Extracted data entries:
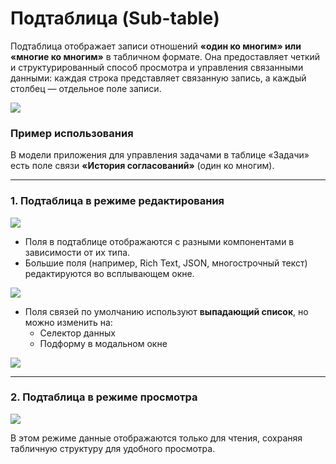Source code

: # Подтаблица (Sub-table)  

Подтаблица отображает записи отношений **«один ко многим» или «многие ко многим»** в табличном формате. Она предоставляет четкий и структурированный способ просмотра и управления связанными данными: каждая строка представляет связанную запись, а каждый столбец — отдельное поле записи.  

![](https://static-docs.nocobase.com/b727c98fea5ca42b2e040aca2ab835f7.png)  

### Пример использования  
В модели приложения для управления задачами в таблице «Задачи» есть поле связи **«История согласований»** (один ко многим).  

---

### 1. Подтаблица в режиме редактирования  

![](https://static-docs.nocobase.com/e8bb178a3e6f284823638b6aa150ea0a.png)  

- Поля в подтаблице отображаются с разными компонентами в зависимости от их типа.  
- Большие поля (например, Rich Text, JSON, многострочный текст) редактируются во всплывающем окне.  

![](https://static-docs.nocobase.com/64abfb139e4f00d4bd093f33d57a6849.png)  

- Поля связей по умолчанию используют **выпадающий список**, но можно изменить на:  
  - Селектор данных  
  - Подформу в модальном окне  

![](https://static-docs.nocobase.com/6a6094b3b66cc87f1efc65266fbbb176.png)  

---

### 2. Подтаблица в режиме просмотра  

![](https://static-docs.nocobase.com/9ca7b2a0e2e9d919db668cbf3224eb41.png)  

В этом режиме данные отображаются только для чтения, сохраняя табличную структуру для удобного просмотра.

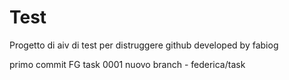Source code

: # Test
Progetto di aiv di test per distruggere github
developed by fabiog


primo commit FG task 0001
nuovo branch - federica/task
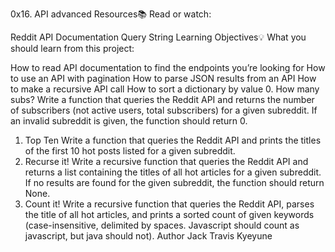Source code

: 0x16. API advanced
Resources📚
Read or watch:

Reddit API Documentation
Query String
Learning Objectives💡
What you should learn from this project:

How to read API documentation to find the endpoints you’re looking for
How to use an API with pagination
How to parse JSON results from an API
How to make a recursive API call
How to sort a dictionary by value
0. How many subs?
Write a function that queries the Reddit API and returns the number of subscribers (not active users, total subscribers) for a given subreddit. If an invalid subreddit is given, the function should return 0.
1. Top Ten
Write a function that queries the Reddit API and prints the titles of the first 10 hot posts listed for a given subreddit.
2. Recurse it!
Write a recursive function that queries the Reddit API and returns a list containing the titles of all hot articles for a given subreddit. If no results are found for the given subreddit, the function should return None.
3. Count it!
Write a recursive function that queries the Reddit API, parses the title of all hot articles, and prints a sorted count of given keywords (case-insensitive, delimited by spaces. Javascript should count as javascript, but java should not).
Author
Jack Travis Kyeyune
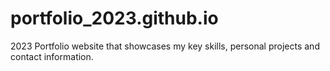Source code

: # portfolio_2023.github.io
2023 Portfolio website that showcases my key skills, personal projects and contact information.
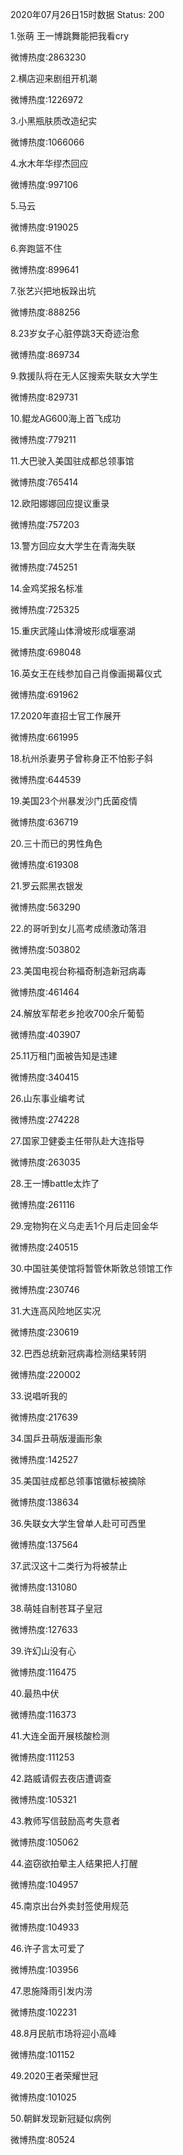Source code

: 2020年07月26日15时数据
Status: 200

1.张萌 王一博跳舞能把我看cry

微博热度:2863230

2.横店迎来剧组开机潮

微博热度:1226972

3.小黑瓶肤质改造纪实

微博热度:1066066

4.水木年华缪杰回应

微博热度:997106

5.马云

微博热度:919025

6.奔跑篮不住

微博热度:899641

7.张艺兴把地板跺出坑

微博热度:888256

8.23岁女子心脏停跳3天奇迹治愈

微博热度:869734

9.救援队将在无人区搜索失联女大学生

微博热度:829731

10.鲲龙AG600海上首飞成功

微博热度:779211

11.大巴驶入美国驻成都总领事馆

微博热度:765414

12.欧阳娜娜回应提议重录

微博热度:757203

13.警方回应女大学生在青海失联

微博热度:745251

14.金鸡奖报名标准

微博热度:725325

15.重庆武隆山体滑坡形成堰塞湖

微博热度:698048

16.英女王在线参加自己肖像画揭幕仪式

微博热度:691962

17.2020年直招士官工作展开

微博热度:661995

18.杭州杀妻男子曾称身正不怕影子斜

微博热度:644539

19.美国23个州暴发沙门氏菌疫情

微博热度:636719

20.三十而已的男性角色

微博热度:619308

21.罗云熙黑衣银发

微博热度:563290

22.的哥听到女儿高考成绩激动落泪

微博热度:503802

23.美国电视台称福奇制造新冠病毒

微博热度:461464

24.解放军帮老乡抢收700余斤葡萄

微博热度:403907

25.11万租门面被告知是违建

微博热度:340415

26.山东事业编考试

微博热度:274228

27.国家卫健委主任带队赴大连指导

微博热度:263035

28.王一博battle太炸了

微博热度:261116

29.宠物狗在义乌走丢1个月后走回金华

微博热度:240515

30.中国驻美使馆将暂管休斯敦总领馆工作

微博热度:230746

31.大连高风险地区实况

微博热度:230619

32.巴西总统新冠病毒检测结果转阴

微博热度:220002

33.说唱听我的

微博热度:217639

34.国乒丑萌版漫画形象

微博热度:142527

35.美国驻成都总领事馆徽标被摘除

微博热度:138634

36.失联女大学生曾单人赴可可西里

微博热度:137564

37.武汉这十二类行为将被禁止

微博热度:131080

38.萌娃自制苍耳子皇冠

微博热度:127633

39.许幻山没有心

微博热度:116475

40.最热中伏

微博热度:116373

41.大连全面开展核酸检测

微博热度:111253

42.路威请假去夜店遭调查

微博热度:105321

43.教师写信鼓励高考失意者

微博热度:105062

44.盗窃欲拍晕主人结果把人打醒

微博热度:104957

45.南京出台外卖封签使用规范

微博热度:104933

46.许子言太可爱了

微博热度:103956

47.恩施降雨引发内涝

微博热度:102231

48.8月民航市场将迎小高峰

微博热度:101152

49.2020王者荣耀世冠

微博热度:101025

50.朝鲜发现新冠疑似病例

微博热度:80524

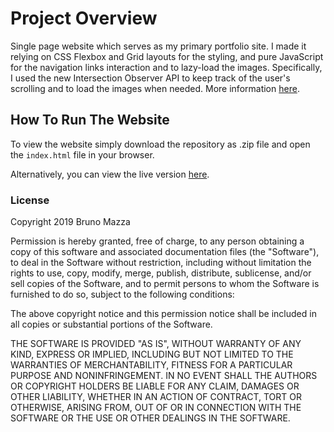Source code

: # Project Overview

Single page website which serves as my primary portfolio site. I made it relying on CSS Flexbox and Grid layouts for the styling, and pure JavaScript for the navigation links interaction and to lazy-load the images. Specifically, I used the new Intersection Observer API to keep track of the user's scrolling and to load the images when needed. More information [here](https://developer.mozilla.org/en-US/docs/Web/API/Intersection_Observer_API).

## How To Run The Website

To view the website simply download the repository as .zip file and open the `index.html` file in your browser.

Alternatively, you can view the live version [here](https://www.brunomazza.dev/).

### License

Copyright 2019 Bruno Mazza

Permission is hereby granted, free of charge, to any person obtaining a copy of this software and associated documentation files (the "Software"), to deal in the Software without restriction, including without limitation the rights to use, copy, modify, merge, publish, distribute, sublicense, and/or sell copies of the Software, and to permit persons to whom the Software is furnished to do so, subject to the following conditions:

The above copyright notice and this permission notice shall be included in all copies or substantial portions of the Software.

THE SOFTWARE IS PROVIDED "AS IS", WITHOUT WARRANTY OF ANY KIND, EXPRESS OR IMPLIED, INCLUDING BUT NOT LIMITED TO THE WARRANTIES OF MERCHANTABILITY, FITNESS FOR A PARTICULAR PURPOSE AND NONINFRINGEMENT. IN NO EVENT SHALL THE AUTHORS OR COPYRIGHT HOLDERS BE LIABLE FOR ANY CLAIM, DAMAGES OR OTHER LIABILITY, WHETHER IN AN ACTION OF CONTRACT, TORT OR OTHERWISE, ARISING FROM, OUT OF OR IN CONNECTION WITH THE SOFTWARE OR THE USE OR OTHER DEALINGS IN THE SOFTWARE.
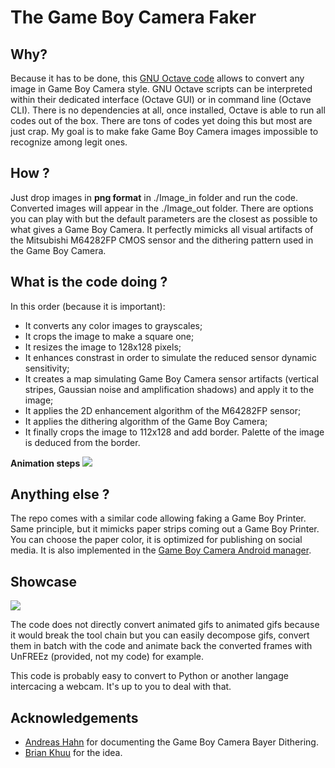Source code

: # The Game Boy Camera Faker

## Why?
Because it has to be done, this [GNU Octave code](https://octave.org/) allows to convert any image in Game Boy Camera style. GNU Octave scripts can be interpreted within their dedicated interface (Octave GUI) or in command line (Octave CLI). There is no dependencies at all, once installed, Octave is able to run all codes out of the box. There are tons of codes yet doing this but most are just crap. My goal is to make fake Game Boy Camera images impossible to recognize among legit ones.

## How ?
Just drop images in **png format** in ./Image_in folder and run the code. Converted images will appear in the ./Image_out folder. There are options you can play with but the default parameters are the closest as possible to what gives a Game Boy Camera. It perfectly mimicks all visual artifacts of the Mitsubishi M64282FP CMOS sensor and the dithering pattern used in the Game Boy Camera.

## What is the code doing ?
In this order (because it is important):
- It converts any color images to grayscales;
- It crops the image to make a square one;
- It resizes the image to 128x128 pixels;
- It enhances constrast in order to simulate the reduced sensor dynamic sensitivity;
- It creates a map simulating Game Boy Camera sensor artifacts (vertical stripes, Gaussian noise and amplification shadows) and apply it to the image;
- It applies the 2D enhancement algorithm of the M64282FP sensor;
- It applies the dithering algorithm of the Game Boy Camera;
- It finally crops the image to 112x128 and add border. Palette of the image is deduced from the border.

**Animation steps**
![](Animation.gif)

## Anything else ?
The repo comes with a similar code allowing faking a Game Boy Printer. Same principle, but it mimicks paper strips coming out a Game Boy Printer. You can choose the paper color, it is optimized for publishing on social media. It is also implemented in the [Game Boy Camera Android manager](https://github.com/Mraulio/GBCamera-Android-Manager).

## Showcase
![](Pulp.gif)

The code does not directly convert animated gifs to animated gifs because it would break the tool chain but you can easily decompose gifs, convert them in batch with the code and animate back the converted frames with UnFREEz (provided, not my code) for example.

This code is probably easy to convert to Python or another langage intercacing a webcam. It's up to you to deal with that.

## Acknowledgements
- [Andreas Hahn](https://github.com/HerrZatacke/dither-pattern-gen) for documenting the Game Boy Camera Bayer Dithering.
- [Brian Khuu](https://github.com/mofosyne) for the idea.
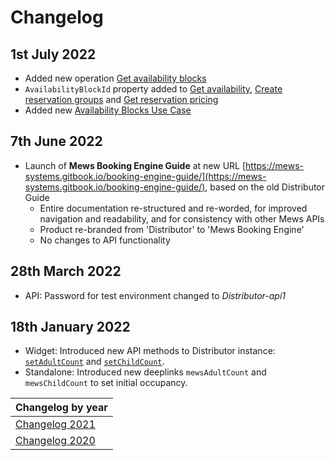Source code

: # Changelog

## 1st July 2022

* Added new operation [Get availability blocks](../booking-engine-api/operations/availability-blocks.md#get-availability-blocks)
* `AvailabilityBlockId` property added to [Get availability](../booking-engine-api/operations/hotels.md#get-availability), [Create reservation groups](../booking-engine-api/operations/reservation-groups.md#create-reservation-groups) and [Get reservation pricing](../booking-engine-api/operations/reservations.md#get-reservation-pricing)
* Added new [Availability Blocks Use Case](../booking-engine-api/use-cases/availability-blocks.md)


## 7th June 2022

* Launch of __Mews Booking Engine Guide__ at new URL [https://mews-systems.gitbook.io/booking-engine-guide/](https://mews-systems.gitbook.io/booking-engine-guide/), based on the old Distributor Guide
  * Entire documentation re-structured and re-worded, for improved navigation and readability, and for consistency with other Mews APIs
  * Product re-branded from 'Distributor' to 'Mews Booking Engine'
  * No changes to API functionality

## 28th March 2022

* API: Password for test environment changed to _Distributor-api1_

## 18th January 2022

* Widget: Introduced new API methods to Distributor instance: [`setAdultCount`](../booking-engine-widget/reference.md) and [`setChildCount`](../booking-engine-widget/reference.md).
* Standalone: Introduced new deeplinks `mewsAdultCount` and `mewsChildCount` to set initial occupancy.

| Changelog by year |
| :-- |
| [Changelog 2021](changelog2021.md) |
| [Changelog 2020](changelog2020.md) |
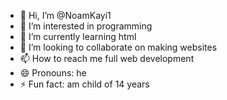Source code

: - 👋 Hi, I’m @NoamKayi1
- 👀 I’m interested in programming 
- 🌱 I’m currently learning html
- 💞️ I’m looking to collaborate on making websites 
- 📫 How to reach me full web development 
- 😄 Pronouns: he
- ⚡ Fun fact: am child of 14 years

<!---
NoamKayi1/NoamKayi1 is a ✨ special ✨ repository because its `README.md` (this file) appears on your GitHub profile.
You can click the Preview link to take a look at your changes.
--->
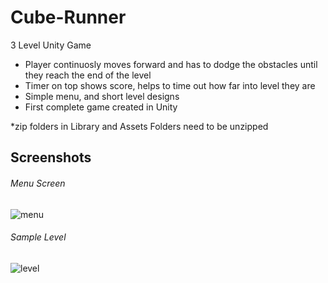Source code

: # Cube-Runner
3 Level Unity Game
- Player continuosly moves forward and has to dodge the obstacles until they reach the end of the level
- Timer on top shows score, helps to time out how far into level they are
- Simple menu, and short level designs
- First complete game created in Unity


*zip folders in Library and Assets Folders need to be unzipped

## Screenshots
###### Menu Screen
![menu](https://user-images.githubusercontent.com/65369162/132938993-8b4290f3-6aa6-43f7-95d6-fb04330f2652.PNG)


###### Sample Level
![level](https://user-images.githubusercontent.com/65369162/132938997-e06ac0a8-b5a8-4946-9426-57c54d52a5e3.PNG)

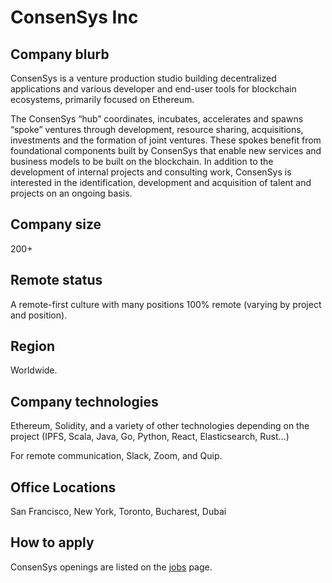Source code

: # ConsenSys Inc

## Company blurb

ConsenSys is a venture production studio building decentralized applications and various developer and end-user tools for blockchain ecosystems, primarily focused on Ethereum.

The ConsenSys “hub” coordinates, incubates, accelerates and spawns “spoke” ventures through development, resource sharing, acquisitions, investments and the formation of joint ventures. These spokes benefit from foundational components built by ConsenSys that enable new services and business models to be built on the blockchain. In addition to the development of internal projects and consulting work, ConsenSys is interested in the identification, development and acquisition of talent and projects on an ongoing basis.

## Company size

200+

## Remote status

A remote-first culture with many positions 100% remote (varying by project and
position).

## Region

Worldwide.

## Company technologies

Ethereum, Solidity, and a variety of other technologies depending on the
project (IPFS, Scala, Java, Go, Python, React, Elasticsearch, Rust...)

For remote communication, Slack, Zoom, and Quip.

## Office Locations

San Francisco, New York, Toronto, Bucharest, Dubai

## How to apply

ConsenSys openings are listed on the [jobs](https://consensys.net/open-positions/) page.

__PROBLEM DETAILS__.
Look through the data above. Each line containing the word "subreddit" needs to be copied.

__RESULT FOR THIS TASK__.
Write a function that queries the Reddit API and returns the number of subscribers (not active users, total subscribers) for a given subreddit. If an invalid subreddit is given, the function should return 0.
Write a function that queries the Reddit API and prints the titles of the first 10 hot posts listed for a given subreddit.
Write a recursive function that queries the Reddit API and returns a list containing the titles of all hot articles for a given subreddit. If no results are found for the given subreddit, the function should return None.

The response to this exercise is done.